◆ Assignment: Your answer must consist of exactly the lines below, starting with the line with "demo](https://affectionate-sammet-b40bc3.netlify.app/) - Netlify" and going on through the line with "- the ability to change the order of questions", and nothing else.

Rendered images with source text:
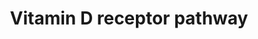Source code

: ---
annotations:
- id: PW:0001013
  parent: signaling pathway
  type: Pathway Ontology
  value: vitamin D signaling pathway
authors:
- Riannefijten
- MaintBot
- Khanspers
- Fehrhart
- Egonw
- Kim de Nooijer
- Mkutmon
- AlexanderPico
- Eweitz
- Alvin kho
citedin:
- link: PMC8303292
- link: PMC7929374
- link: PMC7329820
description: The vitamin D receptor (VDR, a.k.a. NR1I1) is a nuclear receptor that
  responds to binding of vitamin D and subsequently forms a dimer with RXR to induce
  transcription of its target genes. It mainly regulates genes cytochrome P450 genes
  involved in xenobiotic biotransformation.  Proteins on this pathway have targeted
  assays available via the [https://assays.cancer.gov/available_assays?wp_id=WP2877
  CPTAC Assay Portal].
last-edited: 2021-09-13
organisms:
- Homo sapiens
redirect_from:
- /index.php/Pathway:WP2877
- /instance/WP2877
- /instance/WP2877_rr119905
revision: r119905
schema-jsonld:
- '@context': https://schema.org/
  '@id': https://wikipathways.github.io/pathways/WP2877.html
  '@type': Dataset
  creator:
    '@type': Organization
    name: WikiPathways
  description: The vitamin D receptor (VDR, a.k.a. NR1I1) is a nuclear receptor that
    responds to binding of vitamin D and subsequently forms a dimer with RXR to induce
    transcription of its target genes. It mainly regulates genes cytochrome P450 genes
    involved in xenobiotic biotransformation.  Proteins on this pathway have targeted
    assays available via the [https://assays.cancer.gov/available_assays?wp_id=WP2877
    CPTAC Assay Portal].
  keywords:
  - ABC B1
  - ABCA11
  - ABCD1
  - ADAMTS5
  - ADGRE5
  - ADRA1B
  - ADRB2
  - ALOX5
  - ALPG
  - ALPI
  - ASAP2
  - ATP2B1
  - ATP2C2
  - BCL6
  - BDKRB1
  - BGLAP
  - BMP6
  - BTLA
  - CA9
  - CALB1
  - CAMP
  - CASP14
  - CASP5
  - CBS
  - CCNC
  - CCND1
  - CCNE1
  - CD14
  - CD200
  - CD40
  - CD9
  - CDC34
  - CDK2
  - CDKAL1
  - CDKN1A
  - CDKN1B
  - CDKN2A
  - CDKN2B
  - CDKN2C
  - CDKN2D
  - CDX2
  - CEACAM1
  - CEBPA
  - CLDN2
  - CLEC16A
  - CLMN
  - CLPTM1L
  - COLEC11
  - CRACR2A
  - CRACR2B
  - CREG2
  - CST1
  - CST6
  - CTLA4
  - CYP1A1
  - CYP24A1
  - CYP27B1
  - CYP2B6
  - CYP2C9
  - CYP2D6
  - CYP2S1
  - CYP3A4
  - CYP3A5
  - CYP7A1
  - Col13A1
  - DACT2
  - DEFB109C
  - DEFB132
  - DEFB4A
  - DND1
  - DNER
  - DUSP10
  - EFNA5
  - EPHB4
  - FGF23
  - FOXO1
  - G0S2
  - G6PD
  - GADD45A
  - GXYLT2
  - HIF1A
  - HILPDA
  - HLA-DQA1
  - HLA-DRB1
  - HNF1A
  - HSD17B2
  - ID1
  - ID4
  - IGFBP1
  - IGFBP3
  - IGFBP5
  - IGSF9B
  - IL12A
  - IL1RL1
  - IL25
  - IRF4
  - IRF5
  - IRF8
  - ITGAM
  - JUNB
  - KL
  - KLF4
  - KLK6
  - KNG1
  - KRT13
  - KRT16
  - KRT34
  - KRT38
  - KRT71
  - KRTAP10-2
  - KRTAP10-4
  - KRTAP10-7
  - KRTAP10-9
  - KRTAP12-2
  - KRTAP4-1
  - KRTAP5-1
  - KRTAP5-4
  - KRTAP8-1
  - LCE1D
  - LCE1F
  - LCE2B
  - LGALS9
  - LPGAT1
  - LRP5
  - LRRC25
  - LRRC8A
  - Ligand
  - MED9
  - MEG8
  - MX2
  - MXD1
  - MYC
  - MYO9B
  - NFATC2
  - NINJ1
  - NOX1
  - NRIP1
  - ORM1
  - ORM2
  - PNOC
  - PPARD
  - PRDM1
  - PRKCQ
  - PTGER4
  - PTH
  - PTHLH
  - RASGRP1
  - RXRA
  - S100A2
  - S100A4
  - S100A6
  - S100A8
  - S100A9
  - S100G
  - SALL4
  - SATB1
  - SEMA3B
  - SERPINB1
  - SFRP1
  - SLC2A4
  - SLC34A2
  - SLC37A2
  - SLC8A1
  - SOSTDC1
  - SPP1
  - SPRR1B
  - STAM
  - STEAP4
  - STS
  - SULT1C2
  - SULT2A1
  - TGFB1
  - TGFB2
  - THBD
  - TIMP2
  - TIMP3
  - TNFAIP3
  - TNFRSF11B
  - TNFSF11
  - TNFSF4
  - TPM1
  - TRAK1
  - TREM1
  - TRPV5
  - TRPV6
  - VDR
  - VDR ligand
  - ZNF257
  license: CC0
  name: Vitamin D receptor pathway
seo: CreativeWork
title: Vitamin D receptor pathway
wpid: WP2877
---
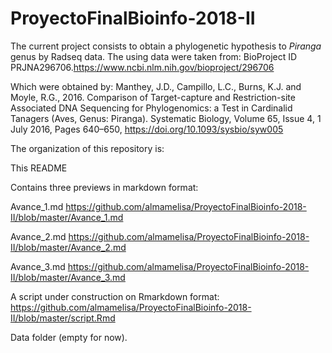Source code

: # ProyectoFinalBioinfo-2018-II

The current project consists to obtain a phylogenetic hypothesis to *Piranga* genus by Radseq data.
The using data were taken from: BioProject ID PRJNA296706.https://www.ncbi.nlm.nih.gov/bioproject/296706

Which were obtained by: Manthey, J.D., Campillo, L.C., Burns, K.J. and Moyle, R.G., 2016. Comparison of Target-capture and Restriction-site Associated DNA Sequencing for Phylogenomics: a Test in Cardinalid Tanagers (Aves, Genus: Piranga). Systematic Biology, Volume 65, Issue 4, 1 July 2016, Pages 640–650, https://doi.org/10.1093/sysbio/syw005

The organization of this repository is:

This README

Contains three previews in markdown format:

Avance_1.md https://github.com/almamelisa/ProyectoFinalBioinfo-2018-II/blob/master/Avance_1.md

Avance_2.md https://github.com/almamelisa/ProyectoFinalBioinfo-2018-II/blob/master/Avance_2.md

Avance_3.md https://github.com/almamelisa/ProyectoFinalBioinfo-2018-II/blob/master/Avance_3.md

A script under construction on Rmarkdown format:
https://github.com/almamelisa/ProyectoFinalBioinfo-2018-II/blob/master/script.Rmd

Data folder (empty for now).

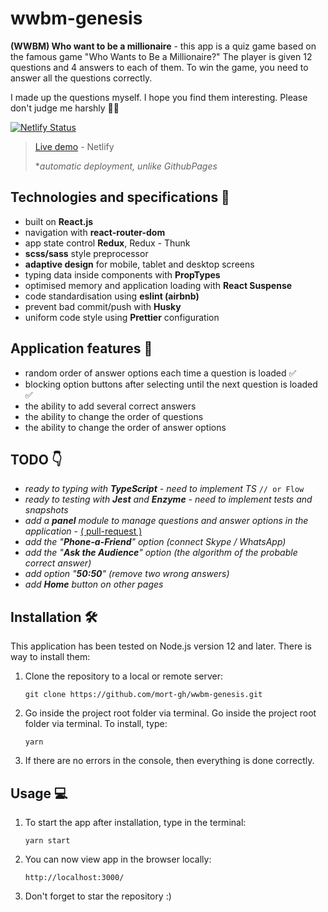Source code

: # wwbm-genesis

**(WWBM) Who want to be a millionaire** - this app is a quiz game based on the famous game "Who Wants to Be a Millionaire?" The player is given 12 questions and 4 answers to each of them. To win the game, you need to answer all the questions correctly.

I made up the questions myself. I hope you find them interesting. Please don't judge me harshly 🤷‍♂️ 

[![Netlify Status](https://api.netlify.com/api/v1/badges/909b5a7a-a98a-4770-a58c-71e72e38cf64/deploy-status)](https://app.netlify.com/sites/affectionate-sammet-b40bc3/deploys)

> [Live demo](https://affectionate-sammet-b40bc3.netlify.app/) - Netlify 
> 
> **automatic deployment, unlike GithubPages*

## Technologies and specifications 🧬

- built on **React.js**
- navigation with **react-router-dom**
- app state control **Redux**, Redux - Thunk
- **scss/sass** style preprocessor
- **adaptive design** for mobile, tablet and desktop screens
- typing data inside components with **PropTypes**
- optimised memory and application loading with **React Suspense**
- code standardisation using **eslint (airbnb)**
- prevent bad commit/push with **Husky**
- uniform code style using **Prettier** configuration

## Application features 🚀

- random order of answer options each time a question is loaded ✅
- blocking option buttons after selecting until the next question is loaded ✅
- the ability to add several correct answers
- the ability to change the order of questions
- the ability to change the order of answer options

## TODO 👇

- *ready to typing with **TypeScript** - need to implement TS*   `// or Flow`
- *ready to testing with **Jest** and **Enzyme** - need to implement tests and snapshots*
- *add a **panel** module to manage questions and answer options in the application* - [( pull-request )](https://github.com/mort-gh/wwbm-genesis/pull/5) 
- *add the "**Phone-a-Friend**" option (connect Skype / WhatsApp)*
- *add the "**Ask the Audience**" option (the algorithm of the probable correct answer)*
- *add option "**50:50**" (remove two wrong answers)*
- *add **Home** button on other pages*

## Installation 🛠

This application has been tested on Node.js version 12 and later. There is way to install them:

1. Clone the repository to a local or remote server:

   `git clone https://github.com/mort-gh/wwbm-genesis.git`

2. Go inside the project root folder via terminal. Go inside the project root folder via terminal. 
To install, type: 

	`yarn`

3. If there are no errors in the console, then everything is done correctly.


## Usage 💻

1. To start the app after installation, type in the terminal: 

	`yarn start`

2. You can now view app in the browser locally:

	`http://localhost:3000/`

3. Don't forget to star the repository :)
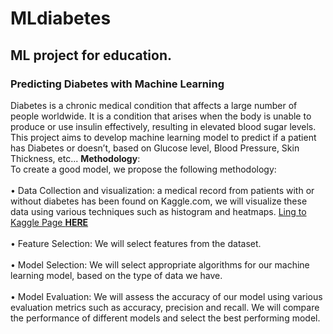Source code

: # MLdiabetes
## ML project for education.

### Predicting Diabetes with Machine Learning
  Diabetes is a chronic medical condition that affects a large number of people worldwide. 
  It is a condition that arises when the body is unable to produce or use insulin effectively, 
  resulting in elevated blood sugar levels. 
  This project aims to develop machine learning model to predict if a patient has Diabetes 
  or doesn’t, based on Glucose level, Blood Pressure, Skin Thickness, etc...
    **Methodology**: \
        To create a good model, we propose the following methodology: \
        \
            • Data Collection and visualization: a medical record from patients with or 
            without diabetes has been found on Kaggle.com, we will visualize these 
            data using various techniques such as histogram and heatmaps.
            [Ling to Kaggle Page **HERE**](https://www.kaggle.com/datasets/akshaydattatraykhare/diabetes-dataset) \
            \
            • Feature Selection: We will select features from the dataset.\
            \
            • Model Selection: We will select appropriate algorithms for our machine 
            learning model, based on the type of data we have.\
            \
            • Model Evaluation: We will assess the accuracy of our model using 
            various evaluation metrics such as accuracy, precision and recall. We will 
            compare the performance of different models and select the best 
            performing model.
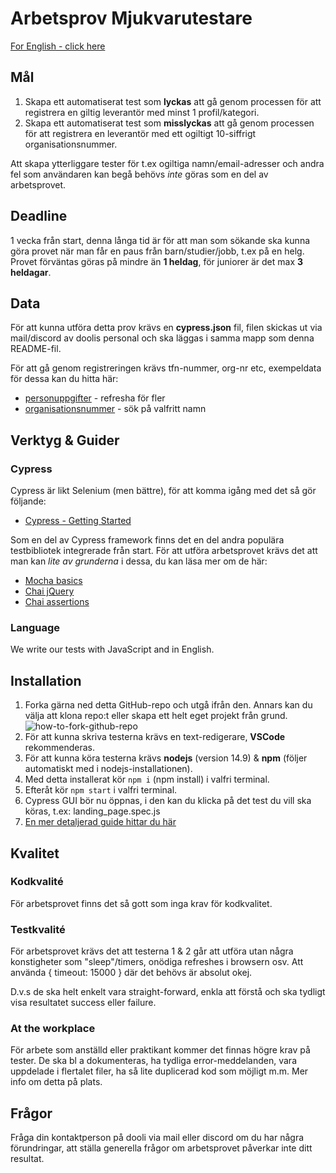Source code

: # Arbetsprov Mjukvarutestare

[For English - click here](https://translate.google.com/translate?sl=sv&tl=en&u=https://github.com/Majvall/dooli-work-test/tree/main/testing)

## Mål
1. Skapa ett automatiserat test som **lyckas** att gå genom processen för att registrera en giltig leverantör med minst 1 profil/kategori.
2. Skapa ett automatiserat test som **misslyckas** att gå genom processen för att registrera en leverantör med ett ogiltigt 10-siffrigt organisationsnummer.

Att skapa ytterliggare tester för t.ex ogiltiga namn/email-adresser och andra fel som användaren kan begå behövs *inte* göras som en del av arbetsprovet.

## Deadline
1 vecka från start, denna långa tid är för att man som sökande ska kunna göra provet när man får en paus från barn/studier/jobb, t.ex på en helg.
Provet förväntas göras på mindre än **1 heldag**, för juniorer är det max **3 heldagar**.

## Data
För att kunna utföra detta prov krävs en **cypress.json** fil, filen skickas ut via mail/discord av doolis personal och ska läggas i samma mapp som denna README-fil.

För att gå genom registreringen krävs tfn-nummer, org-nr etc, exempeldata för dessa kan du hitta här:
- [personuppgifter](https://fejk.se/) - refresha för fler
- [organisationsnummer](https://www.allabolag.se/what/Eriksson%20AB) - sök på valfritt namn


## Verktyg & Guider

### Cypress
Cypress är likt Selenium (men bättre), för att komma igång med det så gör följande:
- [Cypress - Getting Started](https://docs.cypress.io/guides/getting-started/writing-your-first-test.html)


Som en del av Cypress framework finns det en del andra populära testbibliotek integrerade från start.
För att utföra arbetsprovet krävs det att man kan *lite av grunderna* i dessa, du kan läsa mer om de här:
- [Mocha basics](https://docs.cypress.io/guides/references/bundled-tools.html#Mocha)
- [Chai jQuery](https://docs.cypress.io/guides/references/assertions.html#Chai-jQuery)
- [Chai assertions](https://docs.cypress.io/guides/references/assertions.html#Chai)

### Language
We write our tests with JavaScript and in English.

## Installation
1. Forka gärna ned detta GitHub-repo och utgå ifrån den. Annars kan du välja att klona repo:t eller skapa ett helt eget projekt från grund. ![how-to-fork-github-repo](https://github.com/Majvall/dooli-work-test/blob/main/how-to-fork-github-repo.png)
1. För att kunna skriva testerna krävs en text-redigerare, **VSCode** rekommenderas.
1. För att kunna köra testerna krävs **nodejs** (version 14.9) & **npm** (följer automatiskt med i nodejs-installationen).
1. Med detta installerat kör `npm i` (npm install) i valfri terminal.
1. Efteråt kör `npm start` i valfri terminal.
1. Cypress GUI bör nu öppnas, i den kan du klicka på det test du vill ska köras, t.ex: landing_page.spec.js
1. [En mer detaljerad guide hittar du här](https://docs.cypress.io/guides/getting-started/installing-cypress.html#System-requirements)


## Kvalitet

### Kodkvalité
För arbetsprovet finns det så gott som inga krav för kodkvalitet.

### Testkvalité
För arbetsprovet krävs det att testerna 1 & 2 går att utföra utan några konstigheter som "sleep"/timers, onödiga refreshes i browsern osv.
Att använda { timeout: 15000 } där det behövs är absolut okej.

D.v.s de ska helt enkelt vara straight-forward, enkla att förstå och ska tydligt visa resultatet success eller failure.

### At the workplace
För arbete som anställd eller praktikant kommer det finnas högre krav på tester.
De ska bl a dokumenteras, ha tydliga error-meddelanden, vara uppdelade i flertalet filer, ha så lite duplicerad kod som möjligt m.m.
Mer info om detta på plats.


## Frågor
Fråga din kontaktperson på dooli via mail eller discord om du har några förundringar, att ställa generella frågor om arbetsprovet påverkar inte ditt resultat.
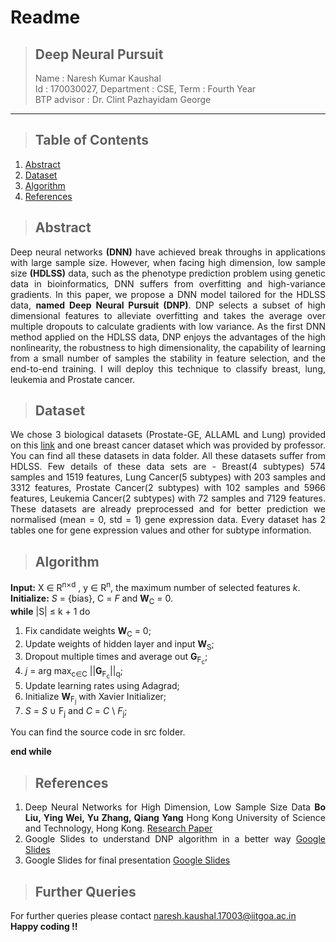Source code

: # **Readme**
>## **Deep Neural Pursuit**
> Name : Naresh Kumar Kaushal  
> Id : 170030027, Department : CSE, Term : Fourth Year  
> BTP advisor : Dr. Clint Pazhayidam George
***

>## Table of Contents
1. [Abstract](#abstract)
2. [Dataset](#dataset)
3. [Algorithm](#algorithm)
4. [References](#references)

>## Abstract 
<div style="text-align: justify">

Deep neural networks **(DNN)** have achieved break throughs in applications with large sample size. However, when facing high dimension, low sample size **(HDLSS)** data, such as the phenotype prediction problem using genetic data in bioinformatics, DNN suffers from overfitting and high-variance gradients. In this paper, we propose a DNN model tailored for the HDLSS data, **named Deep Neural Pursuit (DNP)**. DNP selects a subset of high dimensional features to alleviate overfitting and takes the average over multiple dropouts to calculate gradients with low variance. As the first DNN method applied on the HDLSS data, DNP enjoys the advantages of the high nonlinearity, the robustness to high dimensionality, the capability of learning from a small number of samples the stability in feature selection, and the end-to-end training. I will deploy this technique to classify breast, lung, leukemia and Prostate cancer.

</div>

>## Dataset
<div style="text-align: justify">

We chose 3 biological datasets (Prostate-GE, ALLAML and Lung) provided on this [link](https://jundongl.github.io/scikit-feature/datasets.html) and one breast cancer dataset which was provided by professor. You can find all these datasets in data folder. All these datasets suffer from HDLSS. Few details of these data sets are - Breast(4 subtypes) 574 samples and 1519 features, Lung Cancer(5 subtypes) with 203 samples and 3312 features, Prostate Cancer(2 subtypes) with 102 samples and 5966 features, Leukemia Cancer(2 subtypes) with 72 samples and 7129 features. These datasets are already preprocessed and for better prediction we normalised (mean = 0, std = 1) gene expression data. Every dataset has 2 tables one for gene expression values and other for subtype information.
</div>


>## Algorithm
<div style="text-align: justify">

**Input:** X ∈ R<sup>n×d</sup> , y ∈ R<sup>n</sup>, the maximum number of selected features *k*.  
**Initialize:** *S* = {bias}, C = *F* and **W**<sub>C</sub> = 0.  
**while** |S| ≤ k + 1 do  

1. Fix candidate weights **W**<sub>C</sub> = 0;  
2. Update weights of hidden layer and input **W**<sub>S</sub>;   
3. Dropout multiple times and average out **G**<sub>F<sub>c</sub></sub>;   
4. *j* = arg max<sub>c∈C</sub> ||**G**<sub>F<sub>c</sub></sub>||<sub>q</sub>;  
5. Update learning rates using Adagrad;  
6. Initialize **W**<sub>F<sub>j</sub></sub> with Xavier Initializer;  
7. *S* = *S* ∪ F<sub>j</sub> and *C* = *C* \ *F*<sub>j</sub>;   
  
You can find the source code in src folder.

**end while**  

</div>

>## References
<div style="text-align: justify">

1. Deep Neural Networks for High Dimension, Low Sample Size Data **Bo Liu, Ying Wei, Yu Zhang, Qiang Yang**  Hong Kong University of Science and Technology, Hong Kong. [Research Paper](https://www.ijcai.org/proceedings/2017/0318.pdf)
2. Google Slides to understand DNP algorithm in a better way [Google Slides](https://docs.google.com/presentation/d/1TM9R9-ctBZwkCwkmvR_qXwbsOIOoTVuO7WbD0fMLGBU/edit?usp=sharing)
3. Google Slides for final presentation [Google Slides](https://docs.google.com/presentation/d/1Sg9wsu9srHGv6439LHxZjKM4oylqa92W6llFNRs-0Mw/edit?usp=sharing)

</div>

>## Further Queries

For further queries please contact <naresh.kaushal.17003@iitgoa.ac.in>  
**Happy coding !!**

◆ Output of the task:
> [Live demo](https://affectionate-sammet-b40bc3.netlify.app/) - Netlify 
> 
> **automatic deployment, unlike GithubPages*

## Technologies and specifications 🧬

- built on **React.js**
- navigation with **react-router-dom**
- app state control **Redux**, Redux - Thunk
- **scss/sass** style preprocessor
- **adaptive design** for mobile, tablet and desktop screens
- typing data inside components with **PropTypes**
- optimised memory and application loading with **React Suspense**
- code standardisation using **eslint (airbnb)**
- prevent bad commit/push with **Husky**
- uniform code style using **Prettier** configuration

## Application features 🚀

- random order of answer options each time a question is loaded ✅
- blocking option buttons after selecting until the next question is loaded ✅
- the ability to add several correct answers
- the ability to change the order of questions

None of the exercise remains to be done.